The relative rAAV6 genome contents were compared by using GFP primers and ITR primers. They showed a similar trend in qPCR assay, as shown in Figure 5A. Therefore, GFP primers were used in subsequent experiments. Next, we examined the GFP content at the genome, transcriptional, and translational levels in both HEK293 and K562 cells. Expression vectors harboring an EMCV IRES element showed similar GFP content to that of their counterparts without the IRES element at the mRNA level, as well as a three- to four-fold decrease of the protein level in HEK293 cells (Figure 5B).
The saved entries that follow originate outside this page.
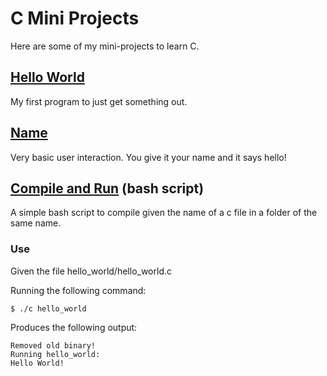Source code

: C Mini Projects
=

Here are some of my mini-projects to learn C.

## [Hello World](./hello_world)  
My first program to just get something out.

## [Name](./name)
Very basic user interaction. You give it your name and it says hello!

## [Compile and Run](./c) (bash script)
A simple bash script to compile given the name of a c file in a folder of the same name.

### Use
Given the file hello_world/hello_world.c

Running the following command:
```
$ ./c hello_world
```
Produces the following output:
```
Removed old binary!
Running hello_world:
Hello World!
```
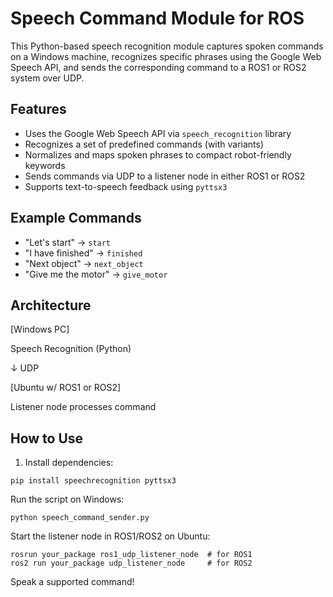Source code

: # Speech Command Module for ROS

This Python-based speech recognition module captures spoken commands on a Windows machine, recognizes specific phrases using the Google Web Speech API, and sends the corresponding command to a ROS1 or ROS2 system over UDP.

## Features

- Uses the Google Web Speech API via `speech_recognition` library
- Recognizes a set of predefined commands (with variants)
- Normalizes and maps spoken phrases to compact robot-friendly keywords
- Sends commands via UDP to a listener node in either ROS1 or ROS2
- Supports text-to-speech feedback using `pyttsx3`

## Example Commands

- "Let's start" → `start`
- "I have finished" → `finished`
- "Next object" → `next_object`
- "Give me the motor" → `give_motor`

## Architecture

[Windows PC]

Speech Recognition (Python)

↓ UDP

[Ubuntu w/ ROS1 or ROS2]

Listener node processes command

## How to Use

1. Install dependencies:

```
pip install speechrecognition pyttsx3
```

Run the script on Windows:

```
python speech_command_sender.py
```

Start the listener node in ROS1/ROS2 on Ubuntu:

```
rosrun your_package ros1_udp_listener_node  # for ROS1
ros2 run your_package udp_listener_node     # for ROS2
```

Speak a supported command!
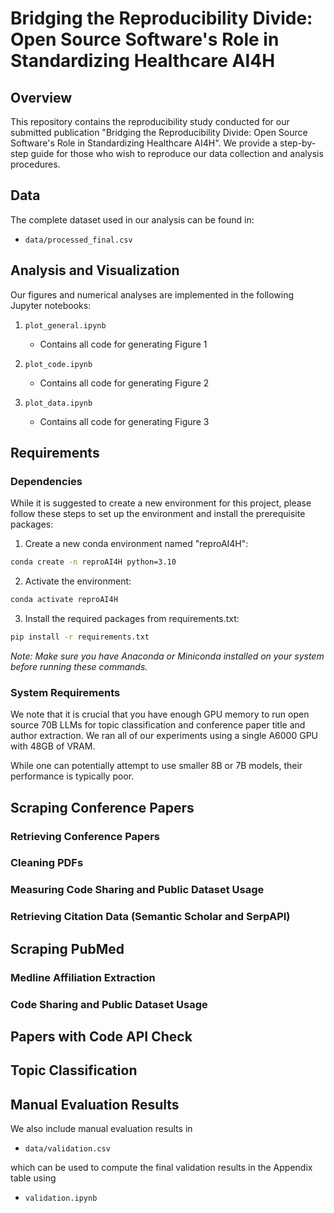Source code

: # Bridging the Reproducibility Divide: Open Source Software's Role in Standardizing Healthcare AI4H

## Overview
This repository contains the reproducibility study conducted for our submitted publication "Bridging the Reproducibility Divide: Open Source Software's Role in Standardizing Healthcare AI4H". We provide a step-by-step guide for those who wish to reproduce our data collection and analysis procedures.

## Data
The complete dataset used in our analysis can be found in:
- `data/processed_final.csv`

## Analysis and Visualization
Our figures and numerical analyses are implemented in the following Jupyter notebooks:

1. `plot_general.ipynb`
   - Contains all code for generating Figure 1

2. `plot_code.ipynb`
   - Contains all code for generating Figure 2

3. `plot_data.ipynb`
   - Contains all code for generating Figure 3

## Requirements

### Dependencies
While it is suggested to create a new environment for this project, please follow these steps to set up the environment and install the prerequisite packages:

1. Create a new conda environment named "reproAI4H":
```bash
conda create -n reproAI4H python=3.10
```

2. Activate the environment:
```bash
conda activate reproAI4H
```

3. Install the required packages from requirements.txt:
```bash
pip install -r requirements.txt
```

*Note: Make sure you have Anaconda or Miniconda installed on your system before running these commands.*

### System Requirements
We note that it is crucial that you have enough GPU memory to run open source 70B LLMs for topic classification and conference paper title and author extraction. We ran all of our experiments using a single A6000 GPU with 48GB of VRAM. 

While one can potentially attempt to use smaller 8B or 7B models, their performance is typically poor.

## Scraping Conference Papers


### Retrieving Conference Papers


### Cleaning PDFs

### Measuring Code Sharing and Public Dataset Usage



### Retrieving Citation Data (Semantic Scholar and SerpAPI)



## Scraping PubMed

### Medline Affiliation Extraction 


### Code Sharing and Public Dataset Usage


## Papers with Code API Check

## Topic Classification


## Manual Evaluation Results
We also include manual evaluation results in 
- `data/validation.csv`
  
which can be used to compute the final validation results in the Appendix table using
- `validation.ipynb`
In contrast, a reduction of nearly 1,000-fold was observed at the level of translational product in K562 cells, with only a three-fold decrease in the mRNA level (Figure 5C). These results indicated that the inhibitory effect of EMCV IRES occurred during mRNA–protein transition. The differential expressions of key IRES binding proteins [36] including Gemin5, PTBP1, and PCBP2 were also analyzed between the HEK293 and K562 cells (Figure 5D). We found that PTBP1 was lower in the K562 cells than that in the HEK293 cells. PCBP2 expression was not detected in the mock group of K562 cells. These results suggest that PTBP1 and PCBP2 may be involved in the closure of EMCV IRES-mediated downstream gene expression in hematopoietic cells. In addition, methylation status of the CMV promoter in rAAV6 genomes was detected by bisulfite sequencing. Almost no methylation was found in the CMV promoter with or without the EMCV IRES element (data not shown) [37].
We next constructed five EMCV IRES-harboring vectors at different positions to evaluate whether GFP expression is dependent on the IRES position (Table 1). We observed that the GFP expression was 0.90 ± 0.66% of positive cells, which was extremely inhibited only when the IRES element was located between a promoter and the transgene. This indicated that the inhibition of transgene expression by IRES-harboring vectors was dependent on the IRES position in hematopoietic cells.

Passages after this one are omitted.